Exercise aim. Go through the entries below and print, exactly, the lines starting at the one with "J'ai aussi ajouté" and ending at the one with "L'étape suivante à été de gérer", keeping both ends and no others.

'''

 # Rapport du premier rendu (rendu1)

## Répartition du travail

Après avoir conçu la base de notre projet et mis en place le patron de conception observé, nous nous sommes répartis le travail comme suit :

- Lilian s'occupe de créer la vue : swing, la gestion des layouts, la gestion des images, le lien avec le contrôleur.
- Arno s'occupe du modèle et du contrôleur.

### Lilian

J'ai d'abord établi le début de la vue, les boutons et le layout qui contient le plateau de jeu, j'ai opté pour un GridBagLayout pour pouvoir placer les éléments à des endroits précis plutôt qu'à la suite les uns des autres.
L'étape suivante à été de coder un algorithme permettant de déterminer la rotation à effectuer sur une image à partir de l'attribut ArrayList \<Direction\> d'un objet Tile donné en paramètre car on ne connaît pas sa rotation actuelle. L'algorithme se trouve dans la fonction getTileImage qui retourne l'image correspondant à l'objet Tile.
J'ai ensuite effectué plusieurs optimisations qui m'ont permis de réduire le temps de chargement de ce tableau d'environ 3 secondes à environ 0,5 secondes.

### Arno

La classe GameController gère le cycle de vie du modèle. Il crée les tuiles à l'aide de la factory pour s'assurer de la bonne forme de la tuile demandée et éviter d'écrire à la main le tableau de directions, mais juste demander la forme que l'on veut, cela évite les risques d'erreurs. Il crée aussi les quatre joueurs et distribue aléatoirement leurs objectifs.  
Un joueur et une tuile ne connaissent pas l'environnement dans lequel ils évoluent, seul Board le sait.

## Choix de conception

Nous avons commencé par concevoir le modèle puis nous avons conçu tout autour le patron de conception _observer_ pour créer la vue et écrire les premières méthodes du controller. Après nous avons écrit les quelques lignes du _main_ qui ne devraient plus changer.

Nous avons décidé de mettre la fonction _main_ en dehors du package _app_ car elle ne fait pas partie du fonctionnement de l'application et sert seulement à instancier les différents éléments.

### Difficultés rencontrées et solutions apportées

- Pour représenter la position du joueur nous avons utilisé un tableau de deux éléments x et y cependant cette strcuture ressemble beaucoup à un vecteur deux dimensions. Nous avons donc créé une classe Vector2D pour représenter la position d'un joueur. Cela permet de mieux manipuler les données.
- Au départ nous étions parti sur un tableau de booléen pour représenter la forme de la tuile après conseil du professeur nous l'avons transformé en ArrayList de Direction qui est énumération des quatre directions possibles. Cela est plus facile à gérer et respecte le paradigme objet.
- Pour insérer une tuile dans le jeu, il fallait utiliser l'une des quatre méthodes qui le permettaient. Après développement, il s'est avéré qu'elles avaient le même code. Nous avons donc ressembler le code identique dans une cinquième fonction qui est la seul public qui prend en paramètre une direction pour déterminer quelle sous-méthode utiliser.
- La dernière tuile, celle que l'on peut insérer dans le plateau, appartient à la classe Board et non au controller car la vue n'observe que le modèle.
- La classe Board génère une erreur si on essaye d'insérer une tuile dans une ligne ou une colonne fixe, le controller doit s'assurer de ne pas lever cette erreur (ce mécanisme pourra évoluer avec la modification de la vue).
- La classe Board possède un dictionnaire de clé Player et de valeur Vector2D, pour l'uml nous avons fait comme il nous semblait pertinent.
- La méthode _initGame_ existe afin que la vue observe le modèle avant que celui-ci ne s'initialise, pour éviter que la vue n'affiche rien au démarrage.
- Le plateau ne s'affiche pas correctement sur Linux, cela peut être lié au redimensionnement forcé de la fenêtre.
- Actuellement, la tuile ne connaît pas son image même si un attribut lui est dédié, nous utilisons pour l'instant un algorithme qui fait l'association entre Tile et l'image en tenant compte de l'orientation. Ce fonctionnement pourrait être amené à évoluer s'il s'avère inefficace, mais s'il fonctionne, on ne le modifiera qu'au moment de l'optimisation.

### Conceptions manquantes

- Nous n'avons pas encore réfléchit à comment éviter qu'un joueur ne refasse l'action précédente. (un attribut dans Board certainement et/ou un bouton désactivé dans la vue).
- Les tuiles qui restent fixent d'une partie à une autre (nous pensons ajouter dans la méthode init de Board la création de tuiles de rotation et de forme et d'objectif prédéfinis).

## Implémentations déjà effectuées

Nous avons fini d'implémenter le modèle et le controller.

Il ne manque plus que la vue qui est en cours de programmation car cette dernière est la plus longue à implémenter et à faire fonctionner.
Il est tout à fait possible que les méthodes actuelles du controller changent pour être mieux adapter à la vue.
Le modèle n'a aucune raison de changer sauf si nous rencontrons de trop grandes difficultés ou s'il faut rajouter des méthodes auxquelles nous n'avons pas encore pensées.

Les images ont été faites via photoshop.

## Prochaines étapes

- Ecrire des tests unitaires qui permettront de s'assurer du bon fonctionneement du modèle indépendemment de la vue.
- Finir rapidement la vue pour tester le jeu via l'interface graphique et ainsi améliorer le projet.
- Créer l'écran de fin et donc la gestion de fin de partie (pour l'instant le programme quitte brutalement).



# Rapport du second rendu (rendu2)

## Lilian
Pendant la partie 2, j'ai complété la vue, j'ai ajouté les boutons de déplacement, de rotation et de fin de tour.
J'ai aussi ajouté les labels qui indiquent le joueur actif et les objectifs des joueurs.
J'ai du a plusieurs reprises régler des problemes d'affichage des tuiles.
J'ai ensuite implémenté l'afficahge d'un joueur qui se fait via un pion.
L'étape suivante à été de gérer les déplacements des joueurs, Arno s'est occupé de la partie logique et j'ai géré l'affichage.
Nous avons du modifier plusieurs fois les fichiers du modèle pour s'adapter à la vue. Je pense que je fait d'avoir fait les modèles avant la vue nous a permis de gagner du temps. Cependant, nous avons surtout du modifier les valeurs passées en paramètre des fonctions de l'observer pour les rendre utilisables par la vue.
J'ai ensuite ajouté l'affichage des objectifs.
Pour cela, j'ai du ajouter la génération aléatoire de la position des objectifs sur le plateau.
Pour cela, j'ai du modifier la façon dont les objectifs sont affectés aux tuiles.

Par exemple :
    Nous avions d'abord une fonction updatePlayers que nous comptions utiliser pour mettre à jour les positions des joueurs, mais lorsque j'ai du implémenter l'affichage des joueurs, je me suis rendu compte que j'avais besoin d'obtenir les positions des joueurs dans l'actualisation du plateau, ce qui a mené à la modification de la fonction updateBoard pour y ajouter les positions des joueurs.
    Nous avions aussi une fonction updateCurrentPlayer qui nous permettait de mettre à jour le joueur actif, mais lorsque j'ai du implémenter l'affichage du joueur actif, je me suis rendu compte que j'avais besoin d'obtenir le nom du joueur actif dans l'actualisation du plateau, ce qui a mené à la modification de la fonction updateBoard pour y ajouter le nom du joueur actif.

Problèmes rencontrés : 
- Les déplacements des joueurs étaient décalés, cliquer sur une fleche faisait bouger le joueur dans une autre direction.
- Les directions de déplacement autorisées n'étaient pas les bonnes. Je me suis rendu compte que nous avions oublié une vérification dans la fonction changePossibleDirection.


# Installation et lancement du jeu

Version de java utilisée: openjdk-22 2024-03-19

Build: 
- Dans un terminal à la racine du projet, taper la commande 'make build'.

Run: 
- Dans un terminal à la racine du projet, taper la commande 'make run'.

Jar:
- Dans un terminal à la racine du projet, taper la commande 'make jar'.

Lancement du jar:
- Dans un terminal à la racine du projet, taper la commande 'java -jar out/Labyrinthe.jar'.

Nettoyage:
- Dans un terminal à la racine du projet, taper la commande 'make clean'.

'''

Response to this task.
J'ai aussi ajouté les labels qui indiquent le joueur actif et les objectifs des joueurs.
J'ai du a plusieurs reprises régler des problemes d'affichage des tuiles.
J'ai ensuite implémenté l'afficahge d'un joueur qui se fait via un pion.
L'étape suivante à été de gérer les déplacements des joueurs, Arno s'est occupé de la partie logique et j'ai géré l'affichage.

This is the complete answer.